Which lines of the entries contain the string "server"? Please find them and copy them.

(Material for the task)
------------------------------------------------------------------------

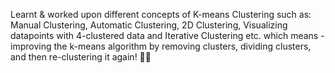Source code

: Learnt & worked upon different concepts of K-means Clustering such as: Manual Clustering, Automatic Clustering, 2D Clustering, Visualizing datapoints with 4-clustered data and Iterative Clustering etc. which means - improving the k-means algorithm by removing clusters, dividing clusters, and then re-clustering it again! 🔄🗾
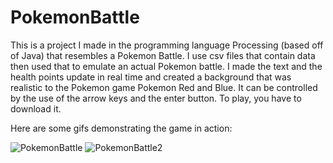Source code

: # PokemonBattle
This is a project I made in the programming language Processing (based off of Java) that resembles a Pokemon Battle. 
I use csv files that contain data then used that to emulate an actual Pokemon battle.
I made the text and the health points update in real time and created a background that was realistic to the Pokemon game Pokemon Red and Blue.
It can be controlled by the use of the arrow keys and the enter button. To play, you have to download it.

Here are some gifs demonstrating the game in action:


![PokemonBattle](https://user-images.githubusercontent.com/44651405/73225975-6fef0500-413c-11ea-9860-3824d44bd4e9.gif)
![PokemonBattle2](https://user-images.githubusercontent.com/44651405/73225689-88aaeb00-413b-11ea-9665-a05e87d6fb07.gif)
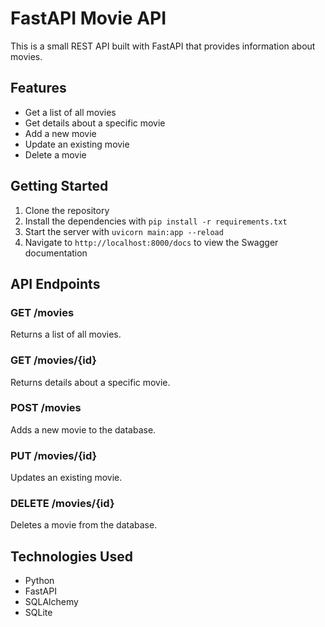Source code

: # FastAPI Movie API

This is a small REST API built with FastAPI that provides information about movies.

## Features

- Get a list of all movies
- Get details about a specific movie
- Add a new movie
- Update an existing movie
- Delete a movie

## Getting Started

1. Clone the repository
2. Install the dependencies with `pip install -r requirements.txt`
3. Start the server with `uvicorn main:app --reload`
4. Navigate to `http://localhost:8000/docs` to view the Swagger documentation

## API Endpoints

### GET /movies

Returns a list of all movies.

### GET /movies/{id}

Returns details about a specific movie.

### POST /movies

Adds a new movie to the database.

### PUT /movies/{id}

Updates an existing movie.

### DELETE /movies/{id}

Deletes a movie from the database.

## Technologies Used

- Python
- FastAPI
- SQLAlchemy
- SQLite
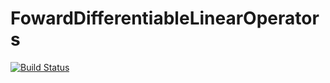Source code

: # FowardDifferentiableLinearOperators

[![Build Status](https://github.com/dbstein/FowardDifferentiableLinearOperators.jl/actions/workflows/CI.yml/badge.svg?branch=main)](https://github.com/dbstein/FowardDifferentiableLinearOperators.jl/actions/workflows/CI.yml?query=branch%3Amain)
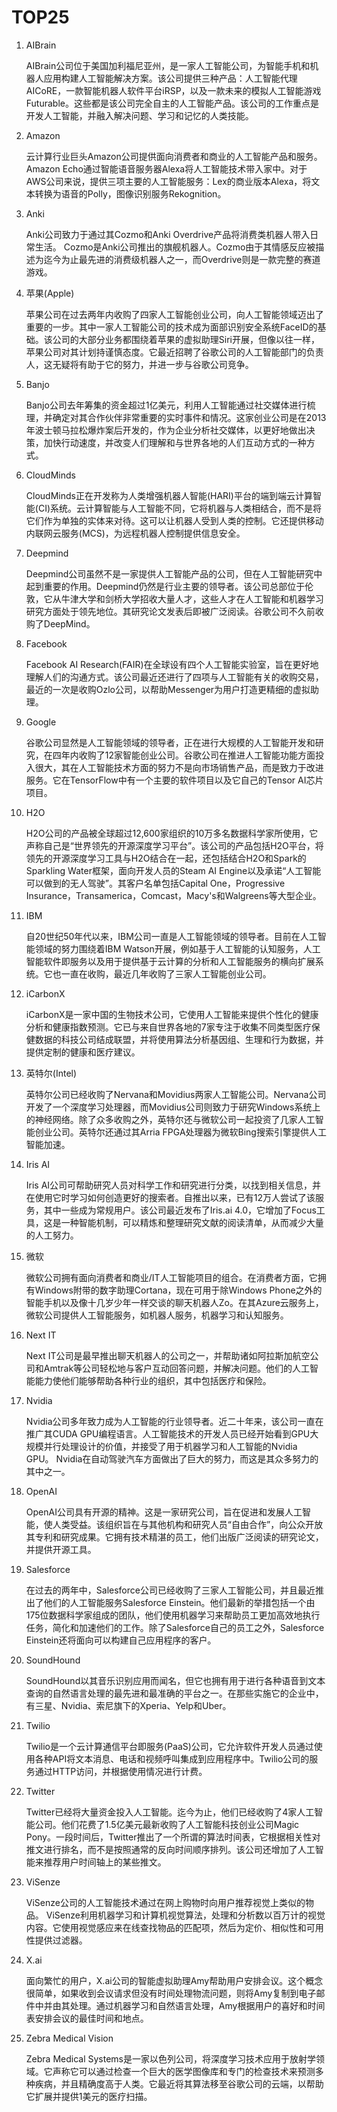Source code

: # TOP25

1. AIBrain

    AIBrain公司位于美国加利福尼亚州，是一家人工智能公司，为智能手机和机器人应用构建人工智能解决方案。该公司提供三种产品：人工智能代理AICoRE，一款智能机器人软件平台iRSP，以及一款未来的模拟人工智能游戏Futurable。这些都是该公司完全自主的人工智能产品。该公司的工作重点是开发人工智能，并融入解决问题、学习和记忆的人类技能。

2. Amazon

    云计算行业巨头Amazon公司提供面向消费者和商业的人工智能产品和服务。Amazon Echo通过智能语音服务器Alexa将人工智能技术带入家中。对于AWS公司来说，提供三项主要的人工智能服务：Lex的商业版本Alexa，将文本转换为语音的Polly，图像识别服务Rekognition。

3. Anki

    Anki公司致力于通过其Cozmo和Anki Overdrive产品将消费类机器人带入日常生活。 Cozmo是Anki公司推出的旗舰机器人。Cozmo由于其情感反应被描述为迄今为止最先进的消费级机器人之一，而Overdrive则是一款完整的赛道游戏。

4. 苹果(Apple)

    苹果公司在过去两年内收购了四家人工智能创业公司，向人工智能领域迈出了重要的一步。其中一家人工智能公司的技术成为面部识别安全系统FaceID的基础。该公司的大部分业务都围绕着苹果的虚拟助理Siri开展，但像以往一样，苹果公司对其计划持谨慎态度。它最近招聘了谷歌公司的人工智能部门的负责人，这无疑将有助于它的努力，并进一步与谷歌公司竞争。

5. Banjo

    Banjo公司去年筹集的资金超过1亿美元，利用人工智能通过社交媒体进行梳理，并确定对其合作伙伴非常重要的实时事件和情况。这家创业公司是在2013年波士顿马拉松爆炸案后开发的，作为企业分析社交媒体，以更好地做出决策，加快行动速度，并改变人们理解和与世界各地的人们互动方式的一种方式。

6. CloudMinds

    CloudMinds正在开发称为人类增强机器人智能(HARI)平台的端到端云计算智能(CI)系统。云计算智能与人工智能不同，它将机器与人类相结合，而不是将它们作为单独的实体来对待。这可以让机器人受到人类的控制。它还提供移动内联网云服务(MCS)，为远程机器人控制提供信息安全。

7. Deepmind

    Deepmind公司虽然不是一家提供人工智能产品的公司，但在人工智能研究中起到重要的作用。Deepmind仍然是行业主要的领导者。该公司总部位于伦敦，它从牛津大学和剑桥大学招收大量人才，这些人才在人工智能和机器学习研究方面处于领先地位。其研究论文发表后即被广泛阅读。谷歌公司不久前收购了DeepMind。

8. Facebook

    Facebook AI Research(FAIR)在全球设有四个人工智能实验室，旨在更好地理解人们的沟通方式。该公司最近还进行了四项与人工智能有关的收购交易，最近的一次是收购Ozlo公司，以帮助Messenger为用户打造更精细的虚拟助理。

9. Google

    谷歌公司显然是人工智能领域的领导者，正在进行大规模的人工智能开发和研究，在四年内收购了12家智能创业公司。谷歌公司在推进人工智能功能方面投入很大，其在人工智能技术方面的努力不是向市场销售产品，而是致力于改进服务。它在TensorFlow中有一个主要的软件项目以及它自己的Tensor AI芯片项目。

10. H2O

    H2O公司的产品被全球超过12,600家组织的10万多名数据科学家所使用，它声称自己是“世界领先的开源深度学习平台”。该公司的产品包括H2O平台，将领先的开源深度学习工具与H2O结合在一起，还包括结合H2O和Spark的Sparkling Water框架，面向开发人员的Steam AI Engine以及承诺“人工智能可以做到的无人驾驶”。其客户名单包括Capital One，Progressive Insurance，Transamerica，Comcast，Macy's和Walgreens等大型企业。

11. IBM

    自20世纪50年代以来，IBM公司一直是人工智能领域的领导者。目前在人工智能领域的努力围绕着IBM Watson开展，例如基于人工智能的认知服务，人工智能软件即服务以及用于提供基于云计算的分析和人工智能服务的横向扩展系统。它也一直在收购，最近几年收购了三家人工智能创业公司。

12. iCarbonX

    iCarbonX是一家中国的生物技术公司，它使用人工智能来提供个性化的健康分析和健康指数预测。它已与来自世界各地的7家专注于收集不同类型医疗保健数据的科技公司结成联盟，并将使用算法分析基因组、生理和行为数据，并提供定制的健康和医疗建议。

13. 英特尔(Intel)

    英特尔公司已经收购了Nervana和Movidius两家人工智能公司。Nervana公司开发了一个深度学习处理器，而Movidius公司则致力于研究Windows系统上的神经网络。除了众多收购之外，英特尔还与微软公司一起投资了几家人工智能创业公司。英特尔还通过其Arria FPGA处理器为微软Bing搜索引擎提供人工智能加速。

14. Iris AI

    Iris AI公司可帮助研究人员对科学工作和研究进行分类，以找到相关信息，并在使用它时学习如何创造更好的搜索者。自推出以来，已有12万人尝试了该服务，其中一些成为常规用户。该公司最近发布了Iris.ai 4.0，它增加了Focus工具，这是一种智能机制，可以精炼和整理研究文献的阅读清单，从而减少大量的人工努力。

15. 微软

    微软公司拥有面向消费者和商业/IT人工智能项目的组合。在消费者方面，它拥有Windows附带的数字助理Cortana，现在可用于除Windows Phone之外的智能手机以及像十几岁少年一样交谈的聊天机器人Zo。在其Azure云服务上，微软公司提供人工智能服务，如机器人服务，机器学习和认知服务。

16. Next IT

    Next IT公司是最早推出聊天机器人的公司之一，并帮助诸如阿拉斯加航空公司和Amtrak等公司轻松地与客户互动回答问题，并解决问题。他们的人工智能能力使他们能够帮助各种行业的组织，其中包括医疗和保险。

17. Nvidia

    Nvidia公司多年致力成为人工智能的行业领导者。近二十年来，该公司一直在推广其CUDA GPU编程语言。人工智能技术的开发人员已经开始看到GPU大规模并行处理设计的价值，并接受了用于机器学习和人工智能的Nvidia GPU。 Nvidia在自动驾驶汽车方面做出了巨大的努力，而这是其众多努力的其中之一。

18. OpenAI

    OpenAI公司具有开源的精神。这是一家研究公司，旨在促进和发展人工智能，使人类受益。该组织旨在与其他机构和研究人员“自由合作”，向公众开放其专利和研究成果。它拥有技术精湛的员工，他们出版广泛阅读的研究论文，并提供开源工具。

19. Salesforce

    在过去的两年中，Salesforce公司已经收购了三家人工智能公司，并且最近推出了他们的人工智能服务Salesforce Einstein。他们最新的举措包括一个由175位数据科学家组成的团队，他们使用机器学习来帮助员工更加高效地执行任务，简化和加速他们的工作。除了Salesforce自己的员工之外，Salesforce Einstein还将面向可以构建自己应用程序的客户。

20. SoundHound

    SoundHound以其音乐识别应用而闻名，但它也拥有用于进行各种语音到文本查询的自然语言处理的最先进和最准确的平台之一。在那些实施它的企业中，有三星、Nvidia、索尼旗下的Xperia、Yelp和Uber。

21. Twilio

    Twilio是一个云计算通信平台即服务(PaaS)公司，它允许软件开发人员通过使用各种API将文本消息、电话和视频呼叫集成到应用程序中。Twilio公司的服务通过HTTP访问，并根据使用情况进行计费。

22. Twitter

    Twitter已经将大量资金投入人工智能。迄今为止，他们已经收购了4家人工智能公司。他们花费了1.5亿美元最新收购了人工智能科技创业公司Magic Pony。一段时间后，Twitter推出了一个所谓的算法时间表，它根据相关性对推文进行排名，而不是按照通常的反向时间顺序排列。该公司还增加了人工智能来推荐用户时间轴上的某些推文。

23. ViSenze

    ViSenze公司的人工智能技术通过在网上购物时向用户推荐视觉上类似的物品。 ViSenze利用机器学习和计算机视觉算法，处理和分析数以百万计的视觉内容。它使用视觉感应来在线查找物品的匹配项，然后为定价、相似性和可用性提供过滤器。

24. X.ai

    面向繁忙的用户，X.ai公司的智能虚拟助理Amy帮助用户安排会议。这个概念很简单，如果收到会议请求但没有时间处理物流问题，则将Amy复制到电子邮件中并由其处理。通过机器学习和自然语言处理，Amy根据用户的喜好和时间表安排会议的最佳时间和地点。

25. Zebra Medical Vision

    Zebra Medical Systems是一家以色列公司，将深度学习技术应用于放射学领域。它声称它可以通过检查一个巨大的医学图像库和专门的检查技术来预测多种疾病，并且精确度高于人类。它最近将其算法移至谷歌公司的云端，以帮助它扩展并提供1美元的医疗扫描。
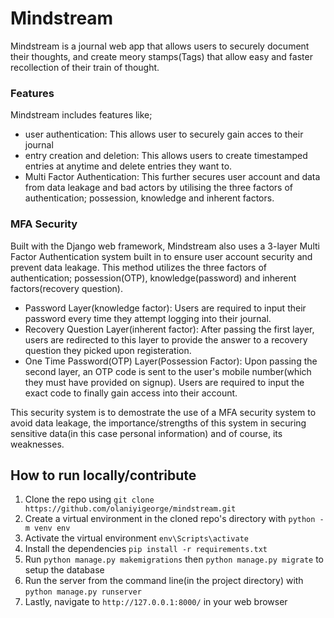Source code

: # Mindstream
Mindstream is a journal web app that allows users to securely document their thoughts, and create meory stamps(Tags) that allow easy and faster recollection of their train of thought.


### **Features**
Mindstream includes features like;
- user authentication: This allows user to securely gain acces to their journal
- entry creation and deletion: This allows users to create timestamped entries at anytime and delete entries they want to.
- Multi Factor Authentication: This further secures user account and data from data leakage and bad actors by utilising the three factors of authentication; possession, knowledge and inherent factors.

### **MFA Security**
Built with the Django web framework, Mindstream also uses a 3-layer Multi Factor Authentication system built in to ensure user account security and prevent data leakage. This method utilizes the three factors of authentication; possession(OTP), knowledge(password) and inherent factors(recovery question).

- Password Layer(knowledge factor): Users are required to input their password every time they attempt logging into their journal.
- Recovery Question Layer(inherent factor): After passing the first layer, users are redirected to this layer to provide the answer to a recovery question they picked upon registeration.
- One Time Password(OTP) Layer(Possession Factor): Upon passing the second layer, an OTP code is sent to the user's mobile number(which they must have provided on signup). Users are required to input the exact code to finally gain access into their account.

This security system is to demostrate the use of a MFA security system to avoid data leakage, the importance/strengths of this system in securing sensitive data(in this case personal information) and of course, its weaknesses. 



## How to run locally/contribute

1. Clone the repo using `git clone https://github.com/olaniyigeorge/mindstream.git`
2. Create a virtual environment in the cloned repo's directory with `python -m venv env`
3. Activate the virtual environment `env\Scripts\activate`
4. Install the dependencies `pip install -r requirements.txt`
5. Run `python manage.py makemigrations` then `python manage.py migrate` to setup the database
6. Run the server from the command line(in the project directory) with `python manage.py runserver`
7. Lastly, navigate to `http://127.0.0.1:8000/` in your web browser 
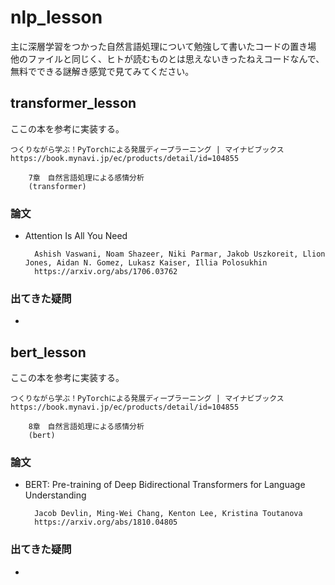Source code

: # nlp_lesson
主に深層学習をつかった自然言語処理について勉強して書いたコードの置き場
他のファイルと同じく、ヒトが読むものとは思えないきったねえコードなんで、無料でできる謎解き感覚で見てみてください。


## transformer_lesson
ここの本を参考に実装する。

    つくりながら学ぶ！PyTorchによる発展ディープラーニング | マイナビブックス https://book.mynavi.jp/ec/products/detail/id=104855 

        7章　自然言語処理による感情分析
        (transformer)

### 論文
- Attention Is All You Need

        Ashish Vaswani, Noam Shazeer, Niki Parmar, Jakob Uszkoreit, Llion Jones, Aidan N. Gomez, Lukasz Kaiser, Illia Polosukhin
        https://arxiv.org/abs/1706.03762


### 出てきた疑問

- 

## bert_lesson
ここの本を参考に実装する。

    つくりながら学ぶ！PyTorchによる発展ディープラーニング | マイナビブックス https://book.mynavi.jp/ec/products/detail/id=104855 

        8章　自然言語処理による感情分析
        (bert)

### 論文

- BERT: Pre-training of Deep Bidirectional Transformers for Language Understanding

        Jacob Devlin, Ming-Wei Chang, Kenton Lee, Kristina Toutanova
        https://arxiv.org/abs/1810.04805

### 出てきた疑問

- 
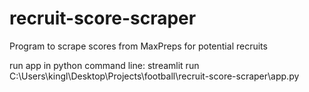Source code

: # recruit-score-scraper
Program to scrape scores from MaxPreps for potential recruits

run app in python command line: streamlit run C:\Users\kingl\Desktop\Projects\football\recruit-score-scraper\app.py
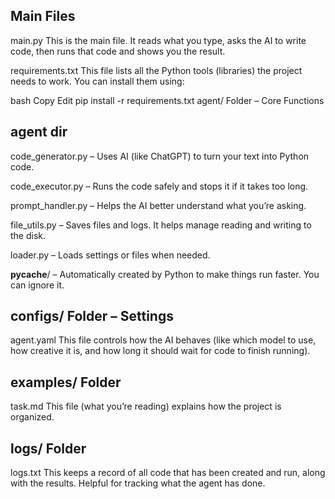 ## Main Files
main.py
This is the main file. It reads what you type, asks the AI to write code, then runs that code and shows you the result.

requirements.txt
This file lists all the Python tools (libraries) the project needs to work. You can install them using:

bash
Copy
Edit
pip install -r requirements.txt
agent/ Folder – Core Functions

## agent dir
code_generator.py – Uses AI (like ChatGPT) to turn your text into Python code.

code_executor.py – Runs the code safely and stops it if it takes too long.

prompt_handler.py – Helps the AI better understand what you’re asking.

file_utils.py – Saves files and logs. It helps manage reading and writing to the disk.

loader.py – Loads settings or files when needed.

__pycache__/ – Automatically created by Python to make things run faster. You can ignore it.




## configs/ Folder – Settings
agent.yaml
This file controls how the AI behaves (like which model to use, how creative it is, and how long it should wait for code to finish running).


## examples/ Folder
task.md
This file (what you’re reading) explains how the project is organized.


## logs/ Folder
logs.txt
This keeps a record of all code that has been created and run, along with the results. Helpful for tracking what the agent has done.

------------------------------------------------------------------------

(Task result)
3. Start the server with `uvicorn main:app --reload`
6. Run the server from the command line(in the project directory) with `python manage.py runserver`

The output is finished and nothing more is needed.